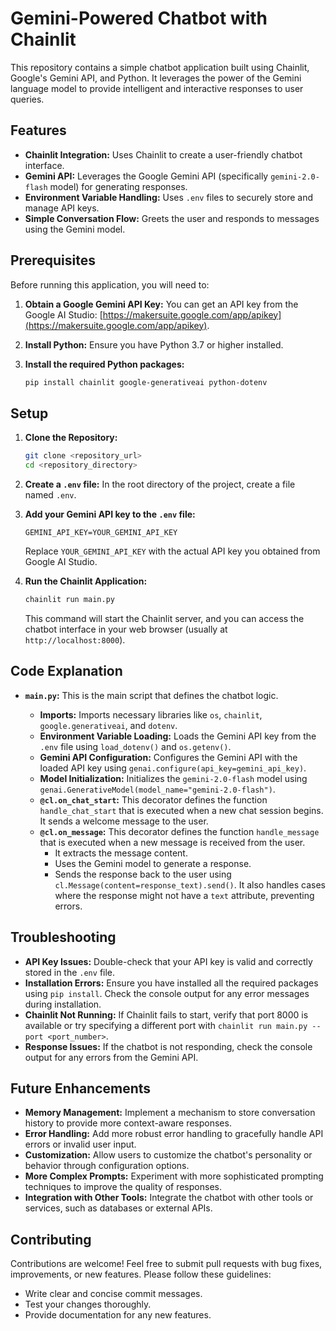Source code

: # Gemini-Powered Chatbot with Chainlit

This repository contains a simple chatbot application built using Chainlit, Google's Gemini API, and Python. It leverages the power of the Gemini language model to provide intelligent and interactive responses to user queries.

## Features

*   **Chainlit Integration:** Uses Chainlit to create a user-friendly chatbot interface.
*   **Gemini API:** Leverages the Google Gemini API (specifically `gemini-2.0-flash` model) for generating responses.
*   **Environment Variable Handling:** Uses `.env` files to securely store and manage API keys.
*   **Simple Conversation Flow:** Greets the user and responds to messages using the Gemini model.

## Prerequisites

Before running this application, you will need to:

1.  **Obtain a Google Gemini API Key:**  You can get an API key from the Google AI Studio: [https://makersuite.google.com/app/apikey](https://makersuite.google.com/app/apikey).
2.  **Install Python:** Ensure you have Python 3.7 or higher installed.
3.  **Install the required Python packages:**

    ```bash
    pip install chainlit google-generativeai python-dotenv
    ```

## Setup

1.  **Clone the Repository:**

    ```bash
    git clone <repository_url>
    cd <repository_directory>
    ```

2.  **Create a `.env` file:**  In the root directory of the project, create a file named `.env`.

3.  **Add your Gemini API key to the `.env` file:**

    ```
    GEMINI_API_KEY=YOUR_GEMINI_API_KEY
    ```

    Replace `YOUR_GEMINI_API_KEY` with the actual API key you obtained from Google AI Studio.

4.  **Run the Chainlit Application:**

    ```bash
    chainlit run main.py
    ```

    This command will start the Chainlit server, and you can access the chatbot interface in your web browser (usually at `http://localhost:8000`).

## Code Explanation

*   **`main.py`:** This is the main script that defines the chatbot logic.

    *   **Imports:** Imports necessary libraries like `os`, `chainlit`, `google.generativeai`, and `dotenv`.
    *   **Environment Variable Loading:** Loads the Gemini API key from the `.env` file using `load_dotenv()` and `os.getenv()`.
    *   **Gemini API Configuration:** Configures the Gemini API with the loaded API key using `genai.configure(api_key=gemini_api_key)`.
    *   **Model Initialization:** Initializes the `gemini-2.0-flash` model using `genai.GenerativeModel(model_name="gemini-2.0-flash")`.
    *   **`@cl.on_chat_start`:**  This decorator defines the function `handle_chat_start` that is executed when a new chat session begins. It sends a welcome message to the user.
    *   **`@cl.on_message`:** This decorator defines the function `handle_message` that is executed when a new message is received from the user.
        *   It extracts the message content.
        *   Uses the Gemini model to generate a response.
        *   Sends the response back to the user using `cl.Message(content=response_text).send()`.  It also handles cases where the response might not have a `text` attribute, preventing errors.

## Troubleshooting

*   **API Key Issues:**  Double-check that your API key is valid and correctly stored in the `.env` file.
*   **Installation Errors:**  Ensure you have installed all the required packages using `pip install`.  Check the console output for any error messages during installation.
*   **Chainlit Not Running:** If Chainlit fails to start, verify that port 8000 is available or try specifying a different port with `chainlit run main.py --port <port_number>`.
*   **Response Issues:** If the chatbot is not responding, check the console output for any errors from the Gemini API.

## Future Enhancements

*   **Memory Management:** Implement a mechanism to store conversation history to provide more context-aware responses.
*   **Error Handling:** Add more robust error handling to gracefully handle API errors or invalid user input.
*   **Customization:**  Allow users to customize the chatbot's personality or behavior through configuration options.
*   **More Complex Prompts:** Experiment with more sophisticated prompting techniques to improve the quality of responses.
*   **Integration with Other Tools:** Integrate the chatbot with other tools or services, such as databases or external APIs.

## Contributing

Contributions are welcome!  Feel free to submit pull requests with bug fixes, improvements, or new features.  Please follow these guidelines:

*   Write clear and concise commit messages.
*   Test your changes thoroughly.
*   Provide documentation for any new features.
--
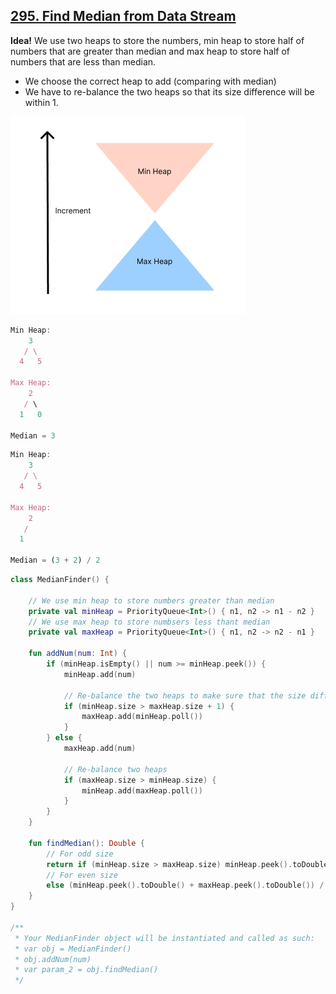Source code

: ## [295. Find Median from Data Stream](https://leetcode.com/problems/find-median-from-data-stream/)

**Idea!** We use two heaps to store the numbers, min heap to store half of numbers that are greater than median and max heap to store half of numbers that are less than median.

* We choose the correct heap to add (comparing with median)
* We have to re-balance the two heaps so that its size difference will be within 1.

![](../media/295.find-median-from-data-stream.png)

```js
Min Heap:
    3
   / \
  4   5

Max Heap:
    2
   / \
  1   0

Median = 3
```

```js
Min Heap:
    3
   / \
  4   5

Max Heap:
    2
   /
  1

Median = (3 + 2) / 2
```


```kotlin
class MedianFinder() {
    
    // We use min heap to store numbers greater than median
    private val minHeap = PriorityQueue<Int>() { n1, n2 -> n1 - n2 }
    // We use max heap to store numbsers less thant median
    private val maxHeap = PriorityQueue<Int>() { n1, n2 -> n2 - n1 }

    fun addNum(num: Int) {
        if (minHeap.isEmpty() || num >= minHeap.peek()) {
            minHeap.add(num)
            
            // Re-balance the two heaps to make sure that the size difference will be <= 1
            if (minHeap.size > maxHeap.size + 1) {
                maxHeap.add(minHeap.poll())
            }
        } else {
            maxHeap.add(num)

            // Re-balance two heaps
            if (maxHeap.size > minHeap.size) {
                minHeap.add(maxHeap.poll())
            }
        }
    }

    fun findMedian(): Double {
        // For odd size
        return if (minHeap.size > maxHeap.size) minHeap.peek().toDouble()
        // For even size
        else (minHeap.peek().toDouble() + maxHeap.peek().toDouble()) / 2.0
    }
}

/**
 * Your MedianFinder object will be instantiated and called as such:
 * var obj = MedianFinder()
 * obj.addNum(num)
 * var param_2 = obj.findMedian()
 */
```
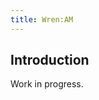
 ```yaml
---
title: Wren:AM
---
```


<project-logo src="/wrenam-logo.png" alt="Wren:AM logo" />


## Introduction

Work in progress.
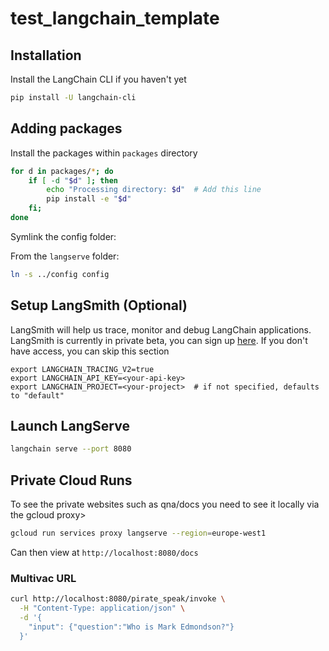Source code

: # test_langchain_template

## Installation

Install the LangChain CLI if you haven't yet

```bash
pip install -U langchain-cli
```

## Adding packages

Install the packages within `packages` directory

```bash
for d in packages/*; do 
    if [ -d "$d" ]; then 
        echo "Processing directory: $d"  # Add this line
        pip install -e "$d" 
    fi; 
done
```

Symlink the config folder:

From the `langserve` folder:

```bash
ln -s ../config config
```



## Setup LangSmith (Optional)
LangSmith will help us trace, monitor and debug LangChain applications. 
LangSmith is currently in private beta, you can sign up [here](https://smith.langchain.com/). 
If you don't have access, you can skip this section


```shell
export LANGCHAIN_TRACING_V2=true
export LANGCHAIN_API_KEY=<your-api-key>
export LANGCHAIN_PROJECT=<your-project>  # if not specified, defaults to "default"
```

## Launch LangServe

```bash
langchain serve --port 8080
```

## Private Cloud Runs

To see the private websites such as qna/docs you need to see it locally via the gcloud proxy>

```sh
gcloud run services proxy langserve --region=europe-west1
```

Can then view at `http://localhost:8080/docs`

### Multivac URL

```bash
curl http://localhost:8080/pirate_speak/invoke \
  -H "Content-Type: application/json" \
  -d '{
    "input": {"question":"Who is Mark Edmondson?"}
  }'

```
--
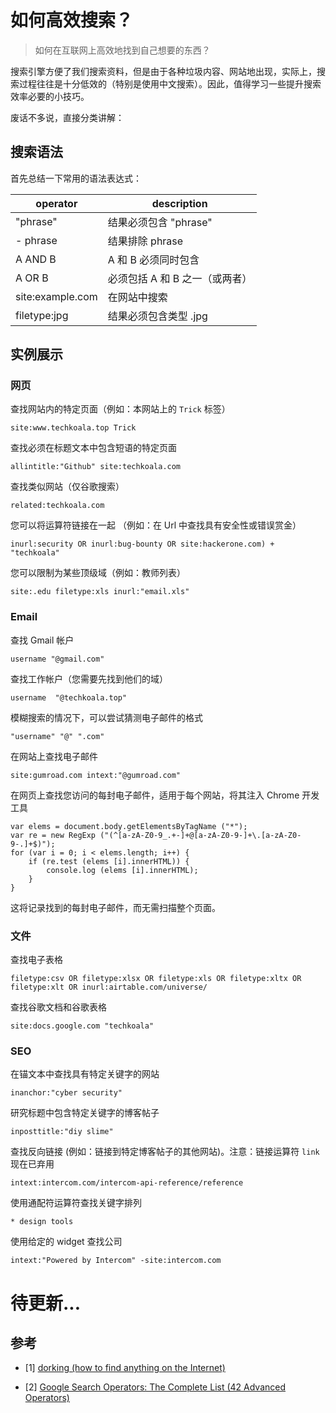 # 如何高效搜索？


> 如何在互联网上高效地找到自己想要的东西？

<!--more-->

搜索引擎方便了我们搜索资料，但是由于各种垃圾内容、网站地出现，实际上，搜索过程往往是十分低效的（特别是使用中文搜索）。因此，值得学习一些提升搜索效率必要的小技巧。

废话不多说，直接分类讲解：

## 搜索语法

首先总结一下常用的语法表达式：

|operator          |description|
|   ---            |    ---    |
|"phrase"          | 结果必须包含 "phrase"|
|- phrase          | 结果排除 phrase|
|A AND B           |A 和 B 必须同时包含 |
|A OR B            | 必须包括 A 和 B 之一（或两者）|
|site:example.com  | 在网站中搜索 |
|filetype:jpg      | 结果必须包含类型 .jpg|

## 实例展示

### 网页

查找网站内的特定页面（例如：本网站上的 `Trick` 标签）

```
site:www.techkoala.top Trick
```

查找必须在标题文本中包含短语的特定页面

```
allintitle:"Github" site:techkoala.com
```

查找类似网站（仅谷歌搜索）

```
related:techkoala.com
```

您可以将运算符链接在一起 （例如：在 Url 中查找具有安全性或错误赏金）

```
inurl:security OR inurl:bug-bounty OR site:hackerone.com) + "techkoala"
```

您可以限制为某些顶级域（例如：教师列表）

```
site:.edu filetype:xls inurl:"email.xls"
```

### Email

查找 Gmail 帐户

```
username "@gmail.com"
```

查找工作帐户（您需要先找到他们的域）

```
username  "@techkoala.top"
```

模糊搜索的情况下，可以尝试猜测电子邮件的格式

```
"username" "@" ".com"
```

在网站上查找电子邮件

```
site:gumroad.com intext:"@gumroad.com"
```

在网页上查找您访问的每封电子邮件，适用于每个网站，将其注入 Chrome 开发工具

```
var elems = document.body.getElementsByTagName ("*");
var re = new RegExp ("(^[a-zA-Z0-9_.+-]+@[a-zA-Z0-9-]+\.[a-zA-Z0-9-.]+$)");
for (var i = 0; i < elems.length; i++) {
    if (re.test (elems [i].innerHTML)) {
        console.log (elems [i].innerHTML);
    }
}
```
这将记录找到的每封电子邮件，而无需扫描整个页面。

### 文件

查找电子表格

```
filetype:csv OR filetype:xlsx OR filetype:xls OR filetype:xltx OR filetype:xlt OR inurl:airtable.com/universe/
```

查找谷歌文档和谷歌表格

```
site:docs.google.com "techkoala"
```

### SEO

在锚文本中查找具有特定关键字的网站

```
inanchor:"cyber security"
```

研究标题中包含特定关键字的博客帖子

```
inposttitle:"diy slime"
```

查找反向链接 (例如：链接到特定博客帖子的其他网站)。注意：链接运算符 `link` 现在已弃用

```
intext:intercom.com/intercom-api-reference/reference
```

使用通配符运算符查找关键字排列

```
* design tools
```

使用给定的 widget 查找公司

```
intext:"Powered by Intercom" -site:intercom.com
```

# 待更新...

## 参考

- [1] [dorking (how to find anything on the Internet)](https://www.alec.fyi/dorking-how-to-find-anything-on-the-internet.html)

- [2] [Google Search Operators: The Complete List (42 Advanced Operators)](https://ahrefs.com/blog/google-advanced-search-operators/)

» YOUR ASSIGNMENT: Which lines above contain the word "Studio"? List them.

» SOLUTION TO THE PROBLEM:
1.  **Obtain a Google Gemini API Key:**  You can get an API key from the Google AI Studio: [https://makersuite.google.com/app/apikey](https://makersuite.google.com/app/apikey).
    Replace `YOUR_GEMINI_API_KEY` with the actual API key you obtained from Google AI Studio.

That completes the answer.